ABOUT THIS EXERCISE:
Nothing outside the range is wanted. Repeat exactly the lines below from the one with "better prior guidance, the" through the one with "Finally, segmentation predictions".

Dataset entries:
++++++++++++++++++++
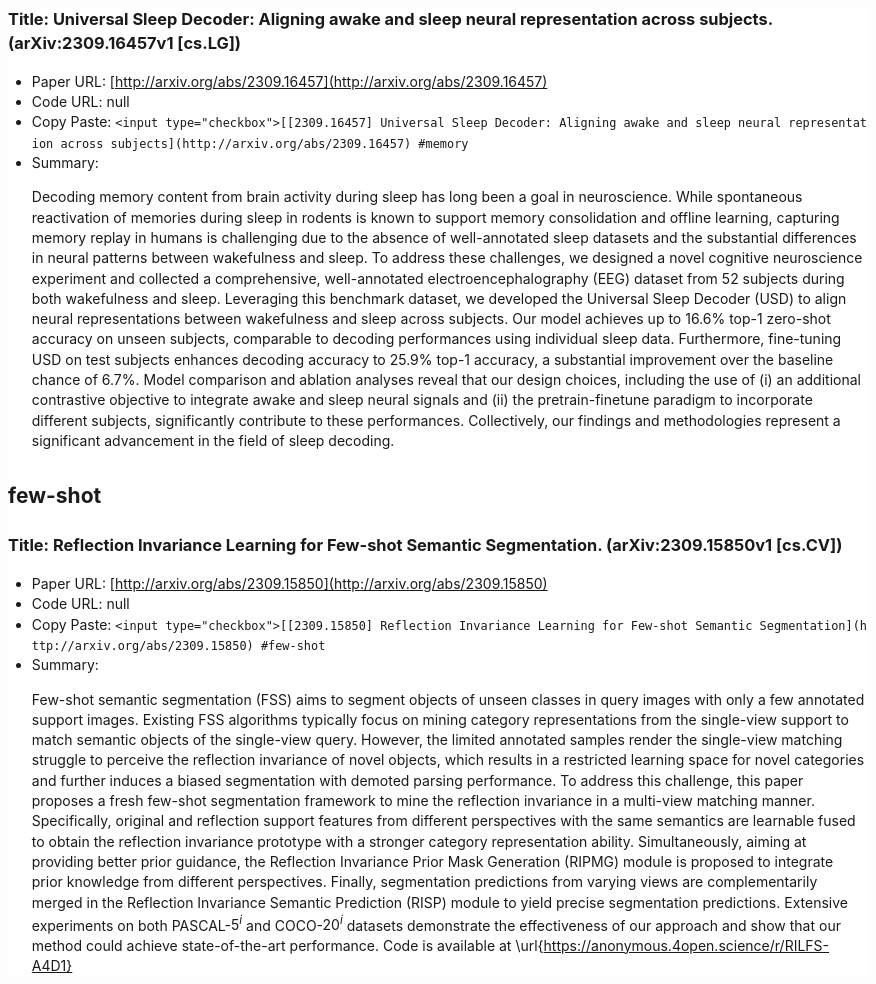 ### Title: Universal Sleep Decoder: Aligning awake and sleep neural representation across subjects. (arXiv:2309.16457v1 [cs.LG])
* Paper URL: [http://arxiv.org/abs/2309.16457](http://arxiv.org/abs/2309.16457)
* Code URL: null
* Copy Paste: `<input type="checkbox">[[2309.16457] Universal Sleep Decoder: Aligning awake and sleep neural representation across subjects](http://arxiv.org/abs/2309.16457) #memory`
* Summary: <p>Decoding memory content from brain activity during sleep has long been a goal
in neuroscience. While spontaneous reactivation of memories during sleep in
rodents is known to support memory consolidation and offline learning,
capturing memory replay in humans is challenging due to the absence of
well-annotated sleep datasets and the substantial differences in neural
patterns between wakefulness and sleep. To address these challenges, we
designed a novel cognitive neuroscience experiment and collected a
comprehensive, well-annotated electroencephalography (EEG) dataset from 52
subjects during both wakefulness and sleep. Leveraging this benchmark dataset,
we developed the Universal Sleep Decoder (USD) to align neural representations
between wakefulness and sleep across subjects. Our model achieves up to 16.6%
top-1 zero-shot accuracy on unseen subjects, comparable to decoding
performances using individual sleep data. Furthermore, fine-tuning USD on test
subjects enhances decoding accuracy to 25.9% top-1 accuracy, a substantial
improvement over the baseline chance of 6.7%. Model comparison and ablation
analyses reveal that our design choices, including the use of (i) an additional
contrastive objective to integrate awake and sleep neural signals and (ii) the
pretrain-finetune paradigm to incorporate different subjects, significantly
contribute to these performances. Collectively, our findings and methodologies
represent a significant advancement in the field of sleep decoding.
</p>

## few-shot
### Title: Reflection Invariance Learning for Few-shot Semantic Segmentation. (arXiv:2309.15850v1 [cs.CV])
* Paper URL: [http://arxiv.org/abs/2309.15850](http://arxiv.org/abs/2309.15850)
* Code URL: null
* Copy Paste: `<input type="checkbox">[[2309.15850] Reflection Invariance Learning for Few-shot Semantic Segmentation](http://arxiv.org/abs/2309.15850) #few-shot`
* Summary: <p>Few-shot semantic segmentation (FSS) aims to segment objects of unseen
classes in query images with only a few annotated support images. Existing FSS
algorithms typically focus on mining category representations from the
single-view support to match semantic objects of the single-view query.
However, the limited annotated samples render the single-view matching struggle
to perceive the reflection invariance of novel objects, which results in a
restricted learning space for novel categories and further induces a biased
segmentation with demoted parsing performance. To address this challenge, this
paper proposes a fresh few-shot segmentation framework to mine the reflection
invariance in a multi-view matching manner. Specifically, original and
reflection support features from different perspectives with the same semantics
are learnable fused to obtain the reflection invariance prototype with a
stronger category representation ability. Simultaneously, aiming at providing
better prior guidance, the Reflection Invariance Prior Mask Generation (RIPMG)
module is proposed to integrate prior knowledge from different perspectives.
Finally, segmentation predictions from varying views are complementarily merged
in the Reflection Invariance Semantic Prediction (RISP) module to yield precise
segmentation predictions. Extensive experiments on both PASCAL-$5^\textit{i}$
and COCO-$20^\textit{i}$ datasets demonstrate the effectiveness of our approach
and show that our method could achieve state-of-the-art performance. Code is
available at \url{https://anonymous.4open.science/r/RILFS-A4D1}
</p>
++++++++++++++++++++
TASK RESPONSE:
better prior guidance, the Reflection Invariance Prior Mask Generation (RIPMG)
module is proposed to integrate prior knowledge from different perspectives.
Finally, segmentation predictions from varying views are complementarily merged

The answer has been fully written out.